Stored data entries:

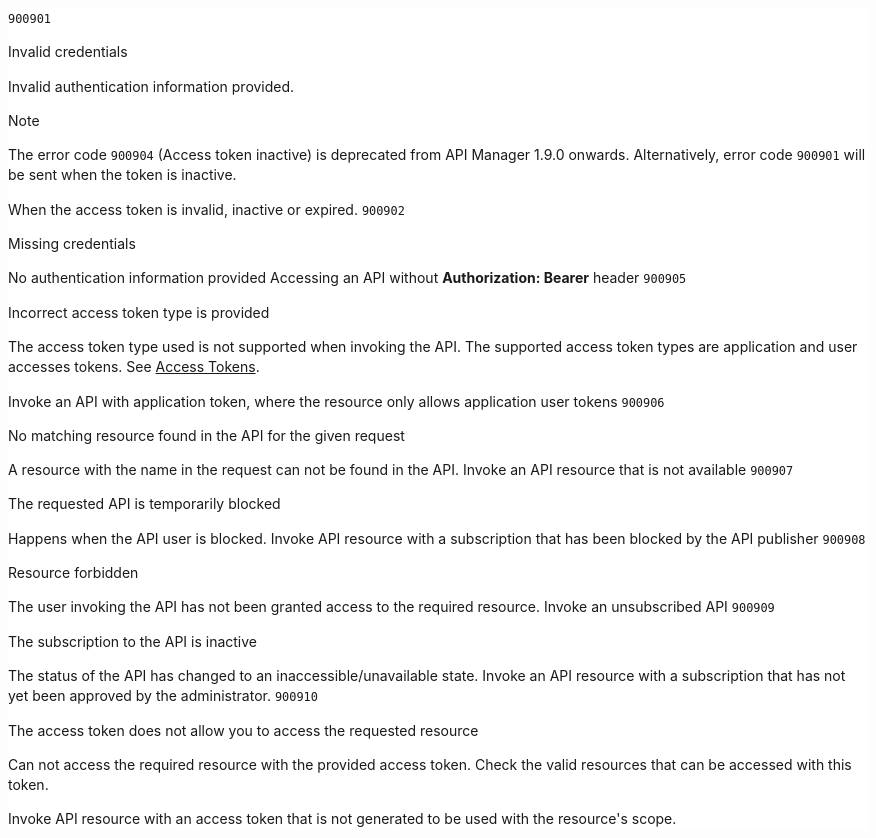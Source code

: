 </tr>
<tr class="even">
<td><code>900901</code></td>
<td><p>Invalid credentials</p></td>
<td><div class="content-wrapper">
<p>Invalid authentication information provided.</p>

<div class="admonition note">
<p class="admonition-title">Note</p>
<p>The error code <code>900904</code> (Access token inactive) is deprecated from API Manager 1.9.0 onwards. Alternatively, error code <code>900901</code> will be sent when the token is inactive.</p>

</div>
</div></td>
<td>When the access token is invalid, inactive or expired.</td>
</tr>
<tr class="odd">
<td><code>900902</code> </td>
<td><p>Missing credentials</p></td>
<td>No authentication information provided</td>
<td>Accessing an API without <strong>Authorization: Bearer</strong> header</td>
</tr>
<tr class="even">
<td><code>900905</code></td>
<td><p>Incorrect access token type is provided</p></td>
<td><p>The access token type used is not supported when invoking the API. The supported access token types are application and user accesses tokens. See <a href="{{base_path}}/get-started/key-concepts/#access-token">Access Tokens</a>.</p></td>
<td>Invoke an API with application token, where the resource only allows application user tokens</td>
</tr>
<tr class="odd">
<td><code>900906</code> </td>
<td><p>No matching resource found in the API for the given request</p></td>
<td>A resource with the name in the request can not be found in the API.</td>
<td>Invoke an API resource that is not available</td>
</tr>
<tr class="even">
<td> <code>900907</code> </td>
<td><p>The requested API is temporarily blocked</p></td>
<td>Happens when the API user is blocked.</td>
<td>Invoke API resource with a subscription that has been blocked by the API publisher</td>
</tr>
<tr class="odd">
<td><code>900908</code> </td>
<td><p>Resource forbidden</p></td>
<td>The user invoking the API has not been granted access to the required resource.</td>
<td>Invoke an unsubscribed API</td>
</tr>
<tr class="even">
<td><code>900909</code></td>
<td><p>The subscription to the API is inactive</p></td>
<td>The status of the API has changed to an inaccessible/unavailable state.</td>
<td>Invoke an API resource with a subscription that has not yet been approved by the administrator.</td>
</tr>
<tr class="odd">
<td><code>900910</code></td>
<td><p>The access token does not allow you to access the requested resource</p></td>
<td><p>Can not access the required resource with the provided access token. Check the valid resources that can be accessed with this token.</p></td>
<td>Invoke API resource with an access token that is not generated to be used with the resource's scope.</td>
</tr>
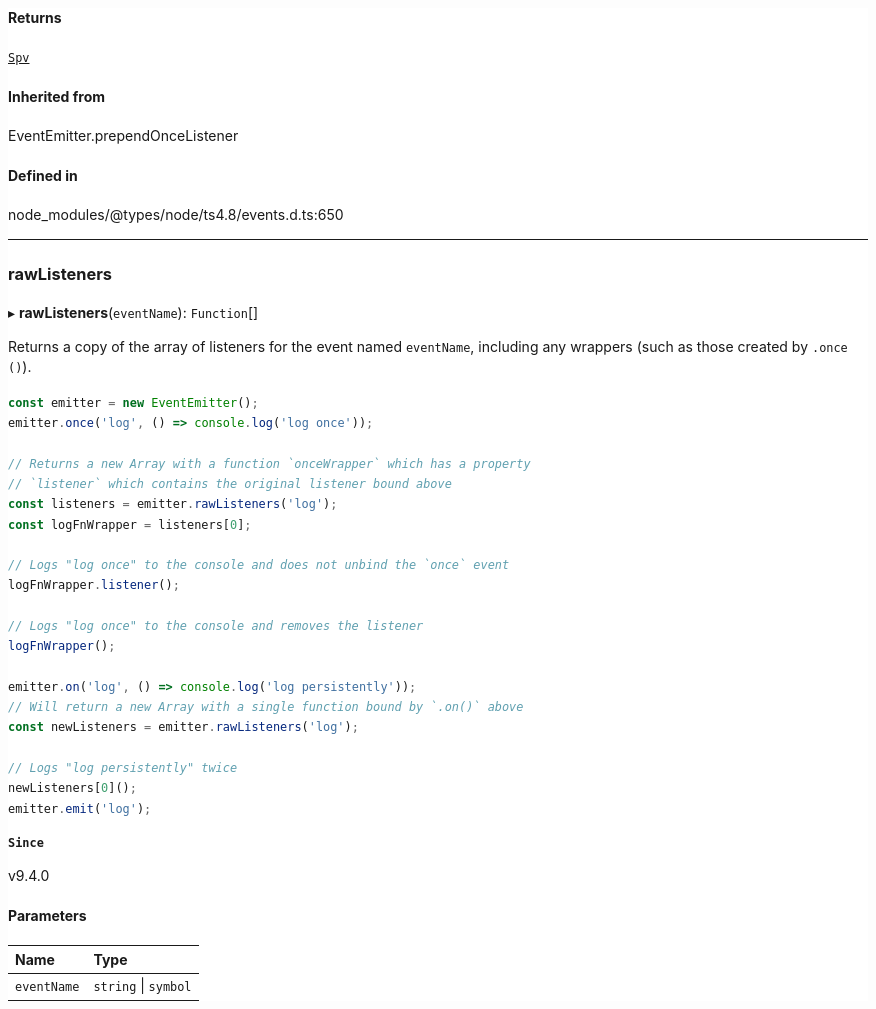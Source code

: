 #### Returns

[`Spv`](Spv.md)

#### Inherited from

EventEmitter.prependOnceListener

#### Defined in

node_modules/@types/node/ts4.8/events.d.ts:650

___

### rawListeners

▸ **rawListeners**(`eventName`): `Function`[]

Returns a copy of the array of listeners for the event named `eventName`,
including any wrappers (such as those created by `.once()`).

```js
const emitter = new EventEmitter();
emitter.once('log', () => console.log('log once'));

// Returns a new Array with a function `onceWrapper` which has a property
// `listener` which contains the original listener bound above
const listeners = emitter.rawListeners('log');
const logFnWrapper = listeners[0];

// Logs "log once" to the console and does not unbind the `once` event
logFnWrapper.listener();

// Logs "log once" to the console and removes the listener
logFnWrapper();

emitter.on('log', () => console.log('log persistently'));
// Will return a new Array with a single function bound by `.on()` above
const newListeners = emitter.rawListeners('log');

// Logs "log persistently" twice
newListeners[0]();
emitter.emit('log');
```

**`Since`**

v9.4.0

#### Parameters

| Name | Type |
| :------ | :------ |
| `eventName` | `string` \| `symbol` |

◆ TASK INSTRUCTIONS
Among the entries, count the lines that hold "credentials". Reply with the count only.

◆ ANSWER TO THIS EXERCISE
2